Aim of the task:
Please reproduce all entries word for word, leaving every image behind.

Plain-text document sources:
>>>

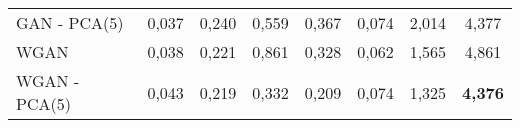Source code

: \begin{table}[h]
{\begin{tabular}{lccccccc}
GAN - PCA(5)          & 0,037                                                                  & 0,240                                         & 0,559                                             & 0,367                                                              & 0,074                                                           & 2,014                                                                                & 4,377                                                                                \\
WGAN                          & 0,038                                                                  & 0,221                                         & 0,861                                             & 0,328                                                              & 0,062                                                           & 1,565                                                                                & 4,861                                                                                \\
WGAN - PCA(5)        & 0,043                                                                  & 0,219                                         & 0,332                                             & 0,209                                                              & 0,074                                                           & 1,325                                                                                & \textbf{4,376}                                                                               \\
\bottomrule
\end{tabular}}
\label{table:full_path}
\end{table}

<<<

Response:
Source code

: \begin{table}[h]
{\begin{tabular}{lccccccc}
GAN - PCA(5)          & 0,037                                                                  & 0,240                                         & 0,559                                             & 0,367                                                              & 0,074                                                           & 2,014                                                                                & 4,377                                                                                \\
WGAN                          & 0,038                                                                  & 0,221                                         & 0,861                                             & 0,328                                                              & 0,062                                                           & 1,565                                                                                & 4,861                                                                                \\
WGAN - PCA(5)        & 0,043                                                                  & 0,219                                         & 0,332                                             & 0,209                                                              & 0,074                                                           & 1,325                                                                                & \textbf{4,376}                                                                               \\
\bottomrule
\end{tabular}}
\label{table:full_path}
\end{table}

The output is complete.